[Stored data entries]
··········
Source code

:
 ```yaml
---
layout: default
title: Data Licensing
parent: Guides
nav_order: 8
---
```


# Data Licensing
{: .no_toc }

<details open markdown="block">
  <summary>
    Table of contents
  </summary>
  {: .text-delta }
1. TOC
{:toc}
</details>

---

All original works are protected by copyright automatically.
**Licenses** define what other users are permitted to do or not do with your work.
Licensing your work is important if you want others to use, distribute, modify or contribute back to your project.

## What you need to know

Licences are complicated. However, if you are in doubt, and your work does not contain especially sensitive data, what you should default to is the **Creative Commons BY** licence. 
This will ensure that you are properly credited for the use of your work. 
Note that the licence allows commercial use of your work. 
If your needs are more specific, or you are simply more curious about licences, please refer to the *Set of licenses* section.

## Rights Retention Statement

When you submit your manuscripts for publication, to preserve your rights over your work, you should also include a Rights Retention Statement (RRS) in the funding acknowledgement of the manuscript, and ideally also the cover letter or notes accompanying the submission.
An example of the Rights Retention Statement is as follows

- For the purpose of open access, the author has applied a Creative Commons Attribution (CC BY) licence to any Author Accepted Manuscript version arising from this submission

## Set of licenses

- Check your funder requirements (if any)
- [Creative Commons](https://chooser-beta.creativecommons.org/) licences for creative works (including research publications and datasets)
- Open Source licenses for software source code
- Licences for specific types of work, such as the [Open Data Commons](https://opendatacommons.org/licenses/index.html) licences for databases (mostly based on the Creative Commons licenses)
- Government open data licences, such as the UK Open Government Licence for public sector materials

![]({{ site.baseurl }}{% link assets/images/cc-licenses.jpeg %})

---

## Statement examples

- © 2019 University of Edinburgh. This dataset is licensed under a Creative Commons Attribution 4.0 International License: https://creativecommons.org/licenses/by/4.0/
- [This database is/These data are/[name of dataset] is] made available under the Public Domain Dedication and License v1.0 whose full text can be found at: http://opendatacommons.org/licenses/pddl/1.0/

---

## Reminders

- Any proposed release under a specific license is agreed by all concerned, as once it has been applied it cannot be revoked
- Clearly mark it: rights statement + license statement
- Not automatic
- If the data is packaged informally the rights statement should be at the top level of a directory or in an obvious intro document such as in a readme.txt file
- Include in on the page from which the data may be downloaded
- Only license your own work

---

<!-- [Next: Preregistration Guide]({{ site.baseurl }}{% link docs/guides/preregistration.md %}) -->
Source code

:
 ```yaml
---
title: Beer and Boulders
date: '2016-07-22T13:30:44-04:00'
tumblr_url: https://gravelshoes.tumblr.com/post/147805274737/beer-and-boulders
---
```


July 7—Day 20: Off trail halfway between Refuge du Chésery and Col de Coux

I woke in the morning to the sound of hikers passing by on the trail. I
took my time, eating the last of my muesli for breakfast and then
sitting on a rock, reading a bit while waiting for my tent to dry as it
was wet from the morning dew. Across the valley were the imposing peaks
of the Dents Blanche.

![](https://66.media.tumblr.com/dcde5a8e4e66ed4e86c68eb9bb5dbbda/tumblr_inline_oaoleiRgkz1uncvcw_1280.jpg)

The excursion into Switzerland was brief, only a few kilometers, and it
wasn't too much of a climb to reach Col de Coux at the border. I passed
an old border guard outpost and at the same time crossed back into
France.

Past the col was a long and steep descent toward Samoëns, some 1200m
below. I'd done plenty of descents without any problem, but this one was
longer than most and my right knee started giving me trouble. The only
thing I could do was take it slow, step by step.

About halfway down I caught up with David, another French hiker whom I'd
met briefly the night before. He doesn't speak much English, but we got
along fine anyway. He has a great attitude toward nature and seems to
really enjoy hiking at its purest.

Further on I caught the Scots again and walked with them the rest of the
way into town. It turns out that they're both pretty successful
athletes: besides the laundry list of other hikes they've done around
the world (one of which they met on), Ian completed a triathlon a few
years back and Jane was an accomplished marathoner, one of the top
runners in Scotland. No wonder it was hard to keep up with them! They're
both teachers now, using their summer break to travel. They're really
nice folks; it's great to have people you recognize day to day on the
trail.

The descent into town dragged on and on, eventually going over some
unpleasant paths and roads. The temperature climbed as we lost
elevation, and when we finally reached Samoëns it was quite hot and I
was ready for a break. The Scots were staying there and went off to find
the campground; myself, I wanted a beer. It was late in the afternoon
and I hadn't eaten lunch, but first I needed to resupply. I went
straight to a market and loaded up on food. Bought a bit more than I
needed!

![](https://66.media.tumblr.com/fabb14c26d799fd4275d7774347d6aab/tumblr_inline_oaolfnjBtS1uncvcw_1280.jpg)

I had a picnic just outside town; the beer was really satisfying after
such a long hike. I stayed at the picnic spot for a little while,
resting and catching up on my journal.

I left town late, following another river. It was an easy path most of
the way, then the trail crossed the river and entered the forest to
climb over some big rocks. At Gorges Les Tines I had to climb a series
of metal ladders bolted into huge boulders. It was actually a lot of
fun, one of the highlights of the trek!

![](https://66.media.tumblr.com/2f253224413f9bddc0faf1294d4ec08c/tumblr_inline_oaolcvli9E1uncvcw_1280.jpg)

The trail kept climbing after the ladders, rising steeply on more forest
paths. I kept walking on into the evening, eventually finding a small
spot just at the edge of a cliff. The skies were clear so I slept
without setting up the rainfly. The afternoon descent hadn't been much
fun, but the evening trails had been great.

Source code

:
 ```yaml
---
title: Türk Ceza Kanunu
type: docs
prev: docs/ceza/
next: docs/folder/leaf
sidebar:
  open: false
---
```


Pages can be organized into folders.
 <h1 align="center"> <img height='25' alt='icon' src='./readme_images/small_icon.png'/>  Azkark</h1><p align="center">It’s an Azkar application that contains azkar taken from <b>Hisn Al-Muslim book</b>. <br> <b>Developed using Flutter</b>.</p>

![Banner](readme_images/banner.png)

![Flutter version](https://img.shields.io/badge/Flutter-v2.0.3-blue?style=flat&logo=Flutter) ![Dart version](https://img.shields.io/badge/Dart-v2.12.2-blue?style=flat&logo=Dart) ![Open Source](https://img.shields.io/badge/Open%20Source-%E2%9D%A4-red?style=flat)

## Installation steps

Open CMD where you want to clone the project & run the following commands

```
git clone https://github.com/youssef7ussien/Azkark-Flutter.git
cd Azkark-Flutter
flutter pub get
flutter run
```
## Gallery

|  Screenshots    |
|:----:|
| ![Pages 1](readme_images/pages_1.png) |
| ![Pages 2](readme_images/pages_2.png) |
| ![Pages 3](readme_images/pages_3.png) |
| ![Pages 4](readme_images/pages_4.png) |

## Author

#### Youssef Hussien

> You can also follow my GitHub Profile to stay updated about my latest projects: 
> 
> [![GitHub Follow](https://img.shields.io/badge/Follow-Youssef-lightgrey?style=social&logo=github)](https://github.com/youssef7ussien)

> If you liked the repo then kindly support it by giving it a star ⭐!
··········
Instructions for the task. Above are lines of data; count those that hold "another" and answer with the number only.

Written reply. 2